Dirty track???????????? I find it incredible that anyone could have dirty track. After all there is a thread almost every week, on one Forum or another, about how to clean track. /DesktopModules/NTForums/themes/mls/emoticons/laugh.gif


----------



## joe rusz (Jan 3, 2008)

A neat caboose and a must have for sure, but I still would have preferred that side-door crummy Bachmann built as a prototype a few years ago.


----------



## JoelB (Jan 3, 2008)

I think that the Mallet is based on Clemons Logging (later Weyerhauser) No. 7, built in 1925. There are a few details not exactly as it ran in Washington, but the proportions are correct. 

But that engine was standard gauge -- is Bachmann marketing this model as narrow gauge??


----------



## Dougald (Jan 2, 2008)

Joel 

B'mann is indeed marketing the mallet as a narrow gauge loco. B'mann has declared it a model of a loco Baldwin proposed to the Biles-Coleman Lumber Co - the loco was never built. 

Various pics and drawings exist of the proposed prototype. It was a catalog loco and various versions were sold to standard gauge roads. 

Regards ... Doug


----------



## rgolding (Jan 2, 2008)

So that makes it fit both a narrow gauge anf standard gauge format. Much like the 45 tonner.


----------



## SlateCreek (Jan 2, 2008)

The Baldwin proposal document says (among other things) that this 36" gauge 2-6-6-2 would be built "similar to" Weyerhauser/Rayonier #110. As such, it would have a family resemblance, of sorts, to that locomotive vis a vis outline, arrangement of features, split saddle tanks, and other features. The measurements in the plan, however, make it very much a narrow gauge locomotive, with respect to spacing, frame size, and profile.
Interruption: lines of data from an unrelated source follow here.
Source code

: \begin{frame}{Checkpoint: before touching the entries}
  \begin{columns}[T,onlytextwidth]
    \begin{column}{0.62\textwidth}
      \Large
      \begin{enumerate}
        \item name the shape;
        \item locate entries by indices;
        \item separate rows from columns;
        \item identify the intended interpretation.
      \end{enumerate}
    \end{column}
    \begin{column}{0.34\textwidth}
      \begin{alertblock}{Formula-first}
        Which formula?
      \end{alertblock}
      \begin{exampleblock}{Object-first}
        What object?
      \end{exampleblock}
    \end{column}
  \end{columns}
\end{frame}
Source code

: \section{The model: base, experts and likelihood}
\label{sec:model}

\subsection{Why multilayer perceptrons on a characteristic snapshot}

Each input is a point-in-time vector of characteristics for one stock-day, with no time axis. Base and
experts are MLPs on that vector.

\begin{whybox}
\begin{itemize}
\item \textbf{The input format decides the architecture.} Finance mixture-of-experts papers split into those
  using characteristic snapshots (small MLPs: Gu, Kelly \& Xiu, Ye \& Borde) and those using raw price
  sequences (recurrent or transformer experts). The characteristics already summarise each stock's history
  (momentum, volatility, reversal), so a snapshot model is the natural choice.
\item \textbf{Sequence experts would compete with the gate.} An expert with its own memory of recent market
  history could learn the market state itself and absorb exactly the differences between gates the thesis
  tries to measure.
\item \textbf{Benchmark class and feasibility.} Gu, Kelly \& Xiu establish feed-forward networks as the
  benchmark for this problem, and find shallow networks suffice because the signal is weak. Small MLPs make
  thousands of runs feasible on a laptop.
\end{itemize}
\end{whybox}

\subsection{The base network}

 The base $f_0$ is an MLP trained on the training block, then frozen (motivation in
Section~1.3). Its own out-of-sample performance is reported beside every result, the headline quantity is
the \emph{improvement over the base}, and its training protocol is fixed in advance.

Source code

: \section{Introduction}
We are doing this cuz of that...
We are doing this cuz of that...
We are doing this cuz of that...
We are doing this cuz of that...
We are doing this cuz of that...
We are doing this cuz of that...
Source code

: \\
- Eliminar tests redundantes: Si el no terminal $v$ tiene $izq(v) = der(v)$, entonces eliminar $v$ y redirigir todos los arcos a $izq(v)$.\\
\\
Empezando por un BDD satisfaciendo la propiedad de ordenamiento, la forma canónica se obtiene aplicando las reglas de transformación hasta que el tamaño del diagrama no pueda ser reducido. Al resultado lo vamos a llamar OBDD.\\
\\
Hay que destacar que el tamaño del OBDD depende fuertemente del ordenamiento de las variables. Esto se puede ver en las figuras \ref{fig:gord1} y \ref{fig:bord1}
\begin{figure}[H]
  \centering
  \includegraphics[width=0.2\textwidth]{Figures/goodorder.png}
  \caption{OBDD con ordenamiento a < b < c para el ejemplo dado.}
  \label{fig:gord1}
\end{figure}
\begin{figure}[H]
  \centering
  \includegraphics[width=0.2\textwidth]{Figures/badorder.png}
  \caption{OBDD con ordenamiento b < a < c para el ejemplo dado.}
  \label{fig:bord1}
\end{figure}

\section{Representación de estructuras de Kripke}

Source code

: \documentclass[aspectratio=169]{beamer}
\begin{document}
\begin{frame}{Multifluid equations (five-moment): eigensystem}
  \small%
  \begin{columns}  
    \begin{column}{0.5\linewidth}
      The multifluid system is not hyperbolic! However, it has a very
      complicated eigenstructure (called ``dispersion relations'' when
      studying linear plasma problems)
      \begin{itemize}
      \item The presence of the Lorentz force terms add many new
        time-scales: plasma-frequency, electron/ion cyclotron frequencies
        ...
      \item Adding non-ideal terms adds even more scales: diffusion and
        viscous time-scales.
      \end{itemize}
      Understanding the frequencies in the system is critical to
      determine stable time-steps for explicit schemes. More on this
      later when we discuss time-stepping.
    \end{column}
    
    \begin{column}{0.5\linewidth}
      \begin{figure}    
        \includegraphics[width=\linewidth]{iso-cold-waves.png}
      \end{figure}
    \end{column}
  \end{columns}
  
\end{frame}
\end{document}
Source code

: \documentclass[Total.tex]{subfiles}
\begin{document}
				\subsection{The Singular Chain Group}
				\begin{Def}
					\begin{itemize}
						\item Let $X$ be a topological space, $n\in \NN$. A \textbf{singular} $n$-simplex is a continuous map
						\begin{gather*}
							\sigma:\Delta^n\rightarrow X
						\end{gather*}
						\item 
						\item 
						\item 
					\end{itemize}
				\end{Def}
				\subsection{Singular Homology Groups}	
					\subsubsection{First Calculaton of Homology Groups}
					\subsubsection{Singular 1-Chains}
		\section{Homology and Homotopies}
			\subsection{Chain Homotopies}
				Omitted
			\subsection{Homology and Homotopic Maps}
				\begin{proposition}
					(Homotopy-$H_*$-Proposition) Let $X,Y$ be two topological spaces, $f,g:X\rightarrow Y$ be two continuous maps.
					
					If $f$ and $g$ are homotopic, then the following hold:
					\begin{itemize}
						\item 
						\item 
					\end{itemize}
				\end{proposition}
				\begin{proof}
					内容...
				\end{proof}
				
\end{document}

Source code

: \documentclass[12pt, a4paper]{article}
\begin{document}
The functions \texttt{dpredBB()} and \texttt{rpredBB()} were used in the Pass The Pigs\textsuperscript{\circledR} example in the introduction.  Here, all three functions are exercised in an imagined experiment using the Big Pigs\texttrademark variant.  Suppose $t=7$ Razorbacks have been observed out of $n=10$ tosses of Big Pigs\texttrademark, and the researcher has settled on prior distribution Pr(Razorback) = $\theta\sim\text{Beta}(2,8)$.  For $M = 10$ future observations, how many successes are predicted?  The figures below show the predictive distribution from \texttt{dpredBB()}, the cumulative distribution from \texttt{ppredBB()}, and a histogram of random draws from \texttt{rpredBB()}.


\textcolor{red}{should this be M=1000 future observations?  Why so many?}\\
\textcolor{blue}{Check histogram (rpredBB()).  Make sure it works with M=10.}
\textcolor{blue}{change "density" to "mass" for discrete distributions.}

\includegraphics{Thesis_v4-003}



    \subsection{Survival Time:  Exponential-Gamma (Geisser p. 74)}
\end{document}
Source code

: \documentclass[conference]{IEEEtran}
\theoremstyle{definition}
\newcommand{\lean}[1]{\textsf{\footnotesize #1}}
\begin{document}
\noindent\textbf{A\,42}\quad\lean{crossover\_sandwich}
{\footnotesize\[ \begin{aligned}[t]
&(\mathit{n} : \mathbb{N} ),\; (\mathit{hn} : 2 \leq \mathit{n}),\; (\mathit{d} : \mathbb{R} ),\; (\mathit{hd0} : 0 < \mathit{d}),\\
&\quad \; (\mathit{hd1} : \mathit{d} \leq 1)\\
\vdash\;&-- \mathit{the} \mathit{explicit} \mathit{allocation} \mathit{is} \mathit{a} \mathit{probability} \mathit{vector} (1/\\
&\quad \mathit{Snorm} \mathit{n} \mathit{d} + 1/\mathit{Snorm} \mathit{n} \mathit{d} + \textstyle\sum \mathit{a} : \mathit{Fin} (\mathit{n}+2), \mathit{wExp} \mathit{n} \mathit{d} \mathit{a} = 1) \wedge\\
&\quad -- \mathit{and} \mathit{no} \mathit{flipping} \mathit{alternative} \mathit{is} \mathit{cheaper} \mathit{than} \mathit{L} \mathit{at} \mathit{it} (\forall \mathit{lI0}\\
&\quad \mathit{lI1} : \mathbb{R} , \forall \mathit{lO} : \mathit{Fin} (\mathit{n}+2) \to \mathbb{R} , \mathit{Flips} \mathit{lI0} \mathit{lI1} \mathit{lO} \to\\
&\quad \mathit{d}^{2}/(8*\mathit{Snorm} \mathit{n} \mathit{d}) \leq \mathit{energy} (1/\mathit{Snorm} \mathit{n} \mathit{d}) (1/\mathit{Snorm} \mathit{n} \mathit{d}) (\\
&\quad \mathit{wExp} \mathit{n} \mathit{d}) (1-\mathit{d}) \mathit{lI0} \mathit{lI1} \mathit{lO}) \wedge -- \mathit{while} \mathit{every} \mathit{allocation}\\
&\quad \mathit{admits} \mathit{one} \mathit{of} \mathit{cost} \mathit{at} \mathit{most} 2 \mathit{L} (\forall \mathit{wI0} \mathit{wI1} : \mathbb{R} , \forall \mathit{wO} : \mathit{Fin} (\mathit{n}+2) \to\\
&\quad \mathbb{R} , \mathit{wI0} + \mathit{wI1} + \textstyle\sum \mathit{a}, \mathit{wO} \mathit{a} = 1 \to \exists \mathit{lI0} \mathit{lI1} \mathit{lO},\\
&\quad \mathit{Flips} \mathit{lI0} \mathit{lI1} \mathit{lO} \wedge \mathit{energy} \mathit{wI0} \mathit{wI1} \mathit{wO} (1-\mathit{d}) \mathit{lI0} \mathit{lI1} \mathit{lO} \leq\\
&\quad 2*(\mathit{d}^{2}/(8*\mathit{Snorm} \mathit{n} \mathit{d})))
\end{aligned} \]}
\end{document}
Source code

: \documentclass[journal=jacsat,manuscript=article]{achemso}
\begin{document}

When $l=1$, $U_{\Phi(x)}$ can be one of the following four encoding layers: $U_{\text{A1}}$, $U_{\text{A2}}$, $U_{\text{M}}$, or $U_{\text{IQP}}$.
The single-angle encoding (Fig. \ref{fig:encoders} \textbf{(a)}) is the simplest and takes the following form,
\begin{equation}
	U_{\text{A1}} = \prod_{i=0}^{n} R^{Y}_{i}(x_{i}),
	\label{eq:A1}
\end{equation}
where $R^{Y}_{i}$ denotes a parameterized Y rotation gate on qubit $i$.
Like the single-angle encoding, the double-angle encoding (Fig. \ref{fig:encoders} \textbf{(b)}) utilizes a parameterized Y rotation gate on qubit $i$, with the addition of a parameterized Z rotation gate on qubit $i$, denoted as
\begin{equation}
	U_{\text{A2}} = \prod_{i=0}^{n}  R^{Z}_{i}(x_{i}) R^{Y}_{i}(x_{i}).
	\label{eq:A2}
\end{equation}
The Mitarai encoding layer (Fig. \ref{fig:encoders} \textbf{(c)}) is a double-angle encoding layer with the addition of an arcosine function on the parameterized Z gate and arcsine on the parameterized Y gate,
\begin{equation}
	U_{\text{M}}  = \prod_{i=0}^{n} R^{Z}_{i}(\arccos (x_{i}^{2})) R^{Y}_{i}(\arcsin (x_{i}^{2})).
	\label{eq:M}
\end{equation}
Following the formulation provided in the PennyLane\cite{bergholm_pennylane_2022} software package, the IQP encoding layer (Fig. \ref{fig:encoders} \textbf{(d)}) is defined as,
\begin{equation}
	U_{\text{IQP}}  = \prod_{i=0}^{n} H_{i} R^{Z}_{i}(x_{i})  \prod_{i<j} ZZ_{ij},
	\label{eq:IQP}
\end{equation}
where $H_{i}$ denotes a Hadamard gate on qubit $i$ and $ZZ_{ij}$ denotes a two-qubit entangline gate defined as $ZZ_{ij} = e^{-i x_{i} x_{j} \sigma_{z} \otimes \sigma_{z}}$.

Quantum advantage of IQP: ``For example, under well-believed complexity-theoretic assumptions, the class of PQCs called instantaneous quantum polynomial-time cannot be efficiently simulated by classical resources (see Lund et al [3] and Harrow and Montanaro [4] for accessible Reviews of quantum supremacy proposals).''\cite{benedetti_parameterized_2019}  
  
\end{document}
It's not just a standard gauge locomotive with the gauge pinched to fit 3' gauge track. 

HOWEVER 

Since the Biles-Coleman locomotive was never actually built, chances are it will greatly resemble the surviving Rayonier 110 in many respects, as just as its prototype would have been, it will likely be "based on" or "similar to" what the designers can see when they look at it. 

Matthew (OV)


----------